Nicht nur zahllose Ableger multinationaler Konzerne zählen zu den größten Unternehmen auf dem Kontinent, sondern auch eine ganze Reihe originär afrikanischer Firmen und Konglomerate. Wer sind diese kaum bekannten afrikanischen Champions? Was dabei vor allem interessiert: Wer sind die Personen hinter den Unternehmen? Wie sind sie groß geworden, und wie erobern sie die afrikanischen Märkte? Welches Geschäftsmodell haben sie, und was können speziell deutsche Unternehmen von ihnen lernen? Eine Auswahl dieser „kontinentalen Meister“ aus verschiedenen Ländern und Branchen wird in einer Artikelserie vorgestellt.

Im Fokus dieses Artikels steht Debswana Diamond Company Limited, der weltgrößte Diamantenkonzern mit Sitz in Botswana im südlichen Afrika. Der Konzern bildet die Grundlage des Reichtums in dem kleinen, dünn besiedelten Binnenland mit nur gut 2,5 Mio.
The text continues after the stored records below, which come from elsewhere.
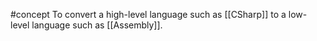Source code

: #concept
To convert a high-level language such as [[CSharp]] to a low-level language such as [[Assembly]].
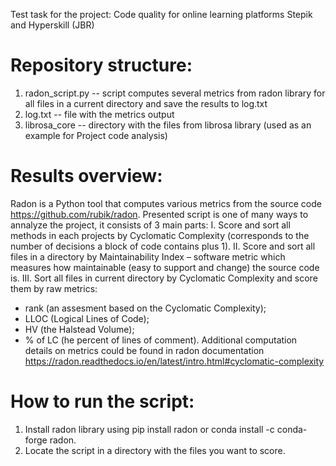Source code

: Test task for the project: Code quality for online learning platforms Stepik and Hyperskill (JBR)

# Repository structure:
1. radon_script.py -- script computes several metrics from radon library for all files in a current directory and save the results to log.txt
2. log.txt -- file with the metrics output 
3. librosa_core -- directory with the files from librosa library (used as an example for Project code analysis)
 
# Results overview:
Radon is a Python tool that computes various metrics from the source code https://github.com/rubik/radon. 
Presented script is one of many ways to annalyze the project, it consists of 3 main parts:
 I. Score and sort all methods in each projects by Cyclomatic Complexity (corresponds to the number of decisions a block of code contains plus 1).
 II. Score and sort all files in a directory by Maintainability Index – software metric which measures how maintainable (easy to support and change) the source code  is.
 III. Sort all files in current directory by Cyclomatic Complexity and score them by raw metrics: 
  - rank (an assesment based on the Cyclomatic Complexity);
  - LLOC (Logical Lines of Code);
  - HV (the Halstead Volume);
  - % of LC (he percent of lines of comment).
Additional computation details on metrics could be found in radon documentation https://radon.readthedocs.io/en/latest/intro.html#cyclomatic-complexity

# How to run the script:
1. Install radon library using pip install radon or conda install -c conda-forge radon.
2. Locate the script in a directory with the files you want to score.

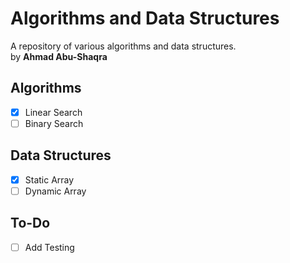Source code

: # Algorithms and Data Structures
A repository of various algorithms and data structures.\
by **Ahmad Abu-Shaqra**

## Algorithms
- [x] Linear Search
- [ ] Binary Search

## Data Structures
- [x] Static Array
- [ ] Dynamic Array

## To-Do
- [ ] Add Testing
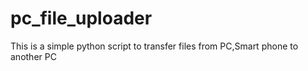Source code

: # pc_file_uploader
This is a simple python script to transfer files from PC,Smart phone to another PC 
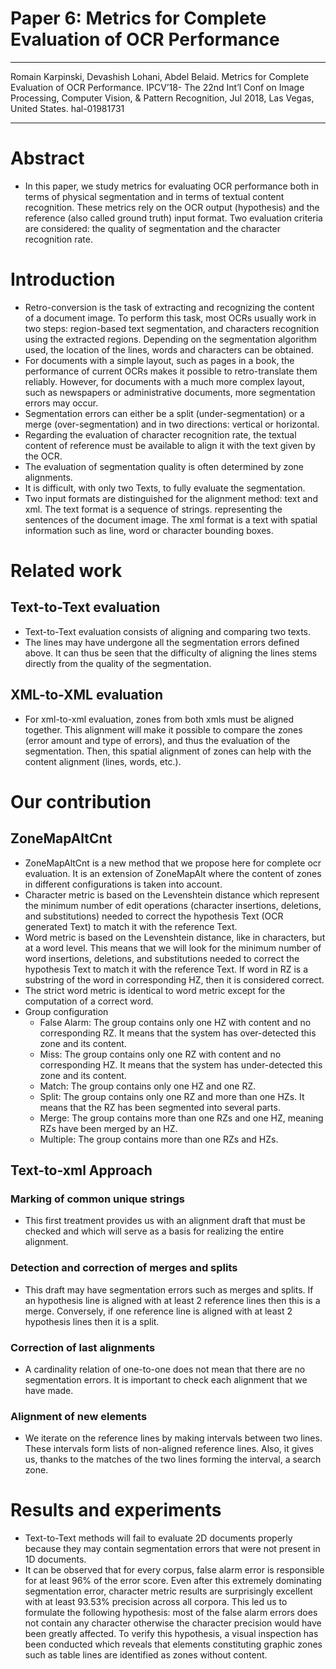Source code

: # Paper 6: Metrics for Complete Evaluation of OCR Performance

---

Romain Karpinski, Devashish Lohani, Abdel Belaid. Metrics for Complete Evaluation of OCR Performance. IPCV’18- The 22nd Int’l Conf on Image Processing, Computer Vision, & Pattern Recognition, Jul 2018, Las Vegas, United States. hal-01981731

---

# Abstract

- In this paper, we study metrics for evaluating OCR performance both in terms of physical segmentation and in terms of textual content recognition. These metrics rely on the OCR output (hypothesis) and the reference (also called ground truth) input format. Two evaluation criteria are considered: the quality of segmentation and the character recognition rate.

# Introduction

- Retro-conversion is the task of extracting and recognizing the content of a document image. To perform this task, most OCRs usually work in two steps: region-based text segmentation, and characters recognition using the extracted regions. Depending on the segmentation algorithm used, the location of the lines, words and characters can be obtained.
- For documents with a simple layout, such as pages in a book, the performance of current OCRs
makes it possible to retro-translate them reliably. However, for documents with a much more complex layout, such as newspapers or administrative documents, more segmentation
errors may occur.
- Segmentation errors can either be a split (under-segmentation) or a merge (over-segmentation) and in two directions: vertical or horizontal.
- Regarding the evaluation of character recognition rate, the textual content of reference must be available to align it with the text given by the OCR.
- The evaluation of segmentation quality is often determined by zone alignments.
- It is difficult, with only two Texts, to fully evaluate the segmentation.
- Two input formats are distinguished for the alignment method: text and xml. The text format is a sequence of strings. representing the sentences of the document image. The xml format is a text with spatial information such as line, word or character bounding boxes.

# Related work

## Text-to-Text evaluation

- Text-to-Text evaluation consists of aligning and comparing two texts.
- The lines may have undergone all the segmentation errors defined above. It can thus be seen that the difficulty of aligning the lines stems directly from the quality of the segmentation.

## XML-to-XML evaluation

- For xml-to-xml evaluation, zones from both xmls must be aligned together. This alignment will make it possible to compare the zones (error amount and type of errors), and thus the evaluation of the segmentation. Then, this spatial alignment of zones can help with the content alignment (lines, words, etc.).

# Our contribution

## ZoneMapAltCnt

- ZoneMapAltCnt is a new method that we propose here for complete ocr evaluation. It is an extension of ZoneMapAlt where the content of zones in different configurations is taken into account.
- Character metric is based on the Levenshtein distance which represent the minimum number of edit operations (character insertions, deletions, and substitutions) needed to correct the hypothesis Text (OCR generated Text) to match it with the reference Text.
- Word metric is based on the Levenshtein distance, like in characters, but at a word level. This means that we will look for the minimum number of word insertions, deletions, and
substitutions needed to correct the hypothesis Text to match it with the reference Text. If word in RZ is a substring of the word in corresponding HZ, then it is considered correct.
- The strict word metric is identical to word metric except for the computation of a correct word.
- Group configuration
    - False Alarm: The group contains only one HZ with content and no corresponding RZ. It means that the system has over-detected this zone and its content.
    - Miss: The group contains only one RZ with content and no corresponding HZ. It means that the system has under-detected this zone and its content.
    - Match: The group contains only one HZ and one RZ.
    - Split: The group contains only one RZ and more than one HZs. It means that the RZ has been segmented into several parts.
    - Merge: The group contains more than one RZs and one HZ, meaning RZs have been merged by an HZ.
    - Multiple: The group contains more than one RZs and HZs.

## Text-to-xml Approach

### Marking of common unique strings

- This first treatment provides us with an alignment draft that must be checked and which will serve as a basis for realizing the entire alignment.

### Detection and correction of merges and splits

- This draft may have segmentation errors such as merges and splits. If an hypothesis line is aligned with at least 2 reference lines then this is a merge. Conversely, if one reference line is aligned with at least 2 hypothesis lines then it is a split.

### Correction of last alignments

- A cardinality relation of one-to-one does not mean that there are no segmentation errors. It is important to check each alignment that we have made.

### Alignment of new elements

- We iterate on the reference lines by making intervals between two lines. These intervals form lists of non-aligned reference lines. Also, it gives us, thanks to the matches of the two lines forming the interval, a search zone.

# Results and experiments

- Text-to-Text methods will fail to evaluate 2D documents properly because they may contain segmentation errors that were not present in 1D documents.
- It can be observed that for every corpus, false alarm error is responsible for at least 96% of the error score. Even after this extremely dominating segmentation error, character metric results are surprisingly excellent with at least 93.53% precision across all corpora. This led us to formulate the following hypothesis: most of the false alarm errors does not contain any character otherwise the character precision would have been greatly affected. To verify this hypothesis, a visual inspection has been conducted which reveals that elements constituting graphic zones such as table lines are identified as zones without content.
Einwohnern, das mitten im Sambesi-Fluss ein „Vierländereck“ mit Südafrika, Namibia, Sambia und Simbabwe bildet.

Geschäftsmodell und Strategie: Langfristiges Finanzpolster – Geologische Top-Expertise – Projekte zur Lebenszeitverlängerung – „Diamond Hub“ Gaborone

Auf der im Mai 2019 abgehaltenen Feier in Botswanas Hauptstadt Gaborone zum 50jährigen Firmenjubiläum war der pensionierte De Beers-Geologe Manfred Marx einer der Festredner. Er war, wie wir vom ersten Teil dieses Artikels wissen, Teil des berühmt gewordenen Teams, das 1967 mit der Orapa-Diamantenmine die größte aller in der Folge noch entdeckten Kimberlit-Vorkommen in der Region entdeckte.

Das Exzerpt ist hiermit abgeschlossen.